Artificial intelligence (AI) is revolutionizing the way we use computers. AI empowers computers to scan data, derive conclusions, and make decisions in a way that simulates human thought. With AI, computers can perform the same thought processes as people, but on a much faster and much larger scale. Over the next 20 years, this has the potential to increase profitability by an average of 38%.
Retailers are already using AI to revolutionize eCommerce. Using AI, retailers can make strategic decisions on thousands of market data points in real-time. Advanced analytics crunch this data in order to optimize price, supply, and customer satisfaction. Retailers can then feed this analysis back into their eCommerce platform, allowing AI to drive the marketplace with little to no human input.
In this article, we look at several ways AI is laying the foundations for the future of eCommerce and online retail.
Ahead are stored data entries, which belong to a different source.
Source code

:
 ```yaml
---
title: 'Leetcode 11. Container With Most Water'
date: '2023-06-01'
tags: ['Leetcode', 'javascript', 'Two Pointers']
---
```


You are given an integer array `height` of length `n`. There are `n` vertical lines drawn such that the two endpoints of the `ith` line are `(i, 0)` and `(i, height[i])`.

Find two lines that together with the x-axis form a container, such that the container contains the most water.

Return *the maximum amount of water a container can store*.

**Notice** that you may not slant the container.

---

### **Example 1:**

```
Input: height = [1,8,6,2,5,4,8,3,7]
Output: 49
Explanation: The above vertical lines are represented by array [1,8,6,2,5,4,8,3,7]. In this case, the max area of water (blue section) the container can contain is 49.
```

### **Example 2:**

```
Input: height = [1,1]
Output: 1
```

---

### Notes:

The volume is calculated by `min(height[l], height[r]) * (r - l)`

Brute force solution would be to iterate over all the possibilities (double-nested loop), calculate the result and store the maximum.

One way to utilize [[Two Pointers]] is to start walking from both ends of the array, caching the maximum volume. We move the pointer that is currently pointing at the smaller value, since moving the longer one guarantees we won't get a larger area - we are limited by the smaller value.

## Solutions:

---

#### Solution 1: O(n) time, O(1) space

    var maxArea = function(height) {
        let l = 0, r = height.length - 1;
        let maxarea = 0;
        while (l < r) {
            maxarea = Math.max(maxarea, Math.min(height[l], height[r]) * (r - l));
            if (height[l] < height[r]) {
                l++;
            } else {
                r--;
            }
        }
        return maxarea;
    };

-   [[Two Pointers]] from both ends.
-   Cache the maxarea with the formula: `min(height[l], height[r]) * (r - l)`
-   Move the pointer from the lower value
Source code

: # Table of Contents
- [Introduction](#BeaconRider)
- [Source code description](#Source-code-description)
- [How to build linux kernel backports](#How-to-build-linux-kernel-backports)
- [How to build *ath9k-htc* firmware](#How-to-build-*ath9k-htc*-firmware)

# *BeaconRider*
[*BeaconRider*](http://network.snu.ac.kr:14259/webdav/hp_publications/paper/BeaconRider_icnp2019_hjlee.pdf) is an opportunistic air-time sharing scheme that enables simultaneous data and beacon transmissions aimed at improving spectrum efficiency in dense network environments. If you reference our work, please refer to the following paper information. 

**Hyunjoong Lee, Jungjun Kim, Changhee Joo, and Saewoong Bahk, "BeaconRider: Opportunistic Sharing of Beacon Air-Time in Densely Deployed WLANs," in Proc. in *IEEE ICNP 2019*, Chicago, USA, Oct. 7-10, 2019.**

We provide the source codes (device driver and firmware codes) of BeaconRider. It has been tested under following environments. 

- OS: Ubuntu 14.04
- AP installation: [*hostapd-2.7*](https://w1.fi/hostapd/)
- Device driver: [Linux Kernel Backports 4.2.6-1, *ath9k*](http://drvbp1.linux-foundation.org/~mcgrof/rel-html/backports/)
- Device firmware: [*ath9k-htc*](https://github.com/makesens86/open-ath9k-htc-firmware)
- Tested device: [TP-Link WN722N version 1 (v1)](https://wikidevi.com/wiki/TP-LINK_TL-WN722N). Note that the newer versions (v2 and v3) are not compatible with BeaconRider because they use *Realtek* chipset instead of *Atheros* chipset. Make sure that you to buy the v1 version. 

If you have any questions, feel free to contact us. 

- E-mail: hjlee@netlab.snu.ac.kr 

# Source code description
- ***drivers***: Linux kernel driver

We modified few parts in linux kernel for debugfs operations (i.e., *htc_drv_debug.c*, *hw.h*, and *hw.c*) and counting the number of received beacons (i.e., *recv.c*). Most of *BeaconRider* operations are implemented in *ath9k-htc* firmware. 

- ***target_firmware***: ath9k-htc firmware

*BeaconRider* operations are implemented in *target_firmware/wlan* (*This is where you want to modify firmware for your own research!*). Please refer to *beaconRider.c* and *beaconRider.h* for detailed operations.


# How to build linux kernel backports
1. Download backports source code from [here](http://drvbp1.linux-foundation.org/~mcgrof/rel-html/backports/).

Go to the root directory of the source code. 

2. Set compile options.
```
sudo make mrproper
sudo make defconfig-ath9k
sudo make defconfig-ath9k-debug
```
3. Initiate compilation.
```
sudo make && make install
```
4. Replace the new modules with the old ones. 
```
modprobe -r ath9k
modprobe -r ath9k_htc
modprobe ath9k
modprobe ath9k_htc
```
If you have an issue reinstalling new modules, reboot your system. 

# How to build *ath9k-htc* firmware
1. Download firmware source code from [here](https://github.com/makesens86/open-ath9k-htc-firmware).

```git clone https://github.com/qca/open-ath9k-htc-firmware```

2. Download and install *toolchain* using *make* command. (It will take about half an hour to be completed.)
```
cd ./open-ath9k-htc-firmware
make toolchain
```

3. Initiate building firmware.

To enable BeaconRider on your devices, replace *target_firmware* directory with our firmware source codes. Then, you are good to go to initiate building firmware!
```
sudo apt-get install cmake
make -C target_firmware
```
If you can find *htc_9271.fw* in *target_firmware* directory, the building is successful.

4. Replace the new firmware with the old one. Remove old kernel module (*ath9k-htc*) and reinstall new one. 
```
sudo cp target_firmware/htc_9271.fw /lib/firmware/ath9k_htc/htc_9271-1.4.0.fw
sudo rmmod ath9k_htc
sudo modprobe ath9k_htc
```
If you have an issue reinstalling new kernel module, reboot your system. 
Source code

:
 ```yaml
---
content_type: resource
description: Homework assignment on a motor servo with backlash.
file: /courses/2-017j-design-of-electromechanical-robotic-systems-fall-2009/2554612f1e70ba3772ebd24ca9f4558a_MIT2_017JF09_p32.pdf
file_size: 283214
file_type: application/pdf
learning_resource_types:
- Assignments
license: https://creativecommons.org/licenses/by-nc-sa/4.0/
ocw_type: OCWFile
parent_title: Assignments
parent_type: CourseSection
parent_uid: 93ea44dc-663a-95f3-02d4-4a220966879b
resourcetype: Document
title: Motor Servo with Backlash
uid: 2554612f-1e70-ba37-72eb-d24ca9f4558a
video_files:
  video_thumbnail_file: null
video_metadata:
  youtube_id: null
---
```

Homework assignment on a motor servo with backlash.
If you’ve shopped on any major online retailer recently, chances are you’ve experienced a price intelligence algorithm. Price intelligence is a strategy where retailers analyze market conditions to determine the optimal price of a product. When paired with dynamic pricing, this allows retailers to continuously adjust a product’s price in real time. This results in a price that improves the chances of a sale while maximizing the retailer’s revenue.
To determine the best price, price intelligence tools factor in data about the market and the customer. This includes consumer demand, competitor prices, stock, customer purchasing habits, and even the logistics of delivering the product. The result is a price that’s individually tailored to the customer at that point in time.
A common example is the airline industry, which uses artificial intelligence to optimize a process known as Revenue Management (RM). RM systems calculate the optimal price of a seat on a flight at by considering factors such as plane capacity, current demand, fuel prices, and the flying history of the ticket purchaser. These systems take into consideration not just the ticket price, but the total value that the passenger can generate for the airline. This is partially why ticket prices can change drastically in as little as a day.
Personalized shopping has led to a marketplace where products are marketed to customers based on their individual wants and needs. Retailers are embracing this trend through the use of virtual assistants, AI-driven systems that interact with users using a conversational interface — typically a chat interface — in order to provide an easier, faster, and less intrusive shopping experience.
Combining virtual assistants with chat-like interfaces is known as conversational commerce. Users simply communicate what they’re looking for and the assistant handles the work of finding the product, comparing prices, and placing the order. Since the assistant has access to the user’s retail account, it can leverage user data to make educated decisions and deliver personalized options to the user.
One of the most well-known virtual assistants today is Amazon Alexa. While there are other equally capable assistants available, Alexa’s strength is its integration with Amazon’s catalog of products and services. Users can place orders in as little as three steps, plus they have access to deals exclusively for Alexa users. By rewarding users with discounts, Amazon is ensuring that virtual assistants and conversational commerce will remain a staple of eCommerce going forward.
Retailers are also using AI to make decisions affecting the future, and predictive marketing is one such strategy. Predictive marketing leverages predictive analytics, a data analysis strategy that uses historical data to predict future outcomes. When applied to market, predictive analytics allows retailers to predict trends in the market by combining past data with current market trends.
The accuracy of predictive models increases as you apply more relevant data. The more you know about your customers’ behaviors, the better you can predict their future decisions. Using predictive marketing, clothing retailer Nordstrom increased their conversion rate from emails by 25%. By analyzing 1.2 billion product views and 200 million transactions, Nordstrom scored customers based on interactivity with different product segments. The system they developed was able to predict repeat customers with an overall accuracy of 76%.
According to Conversica, 50% of the time and budget spent on sales and marketing is wasted. Because predictive models leverage individualized customer data, retailers can follow up on leads much more quickly and with a greater rate of success. For example, predictive algorithms allow retailers to suggest products that a customer might purchase based on their purchase history. 35% of product purchases on Amazon and 75% of shows watched on Netflix are the result of recommendations based on these algorithms.
AI is already a $1.6 billion dollar industry and will increase to nearly 20 fold by 2025. To compete with giants like Amazon, retailers will need to leverage AI and machine learning to recognize and plan for market changes before they happen.
The AI revolution is here, and retailers who leverage it today can gain a critical foothold in the intelligence-powered marketplace of tomorrow.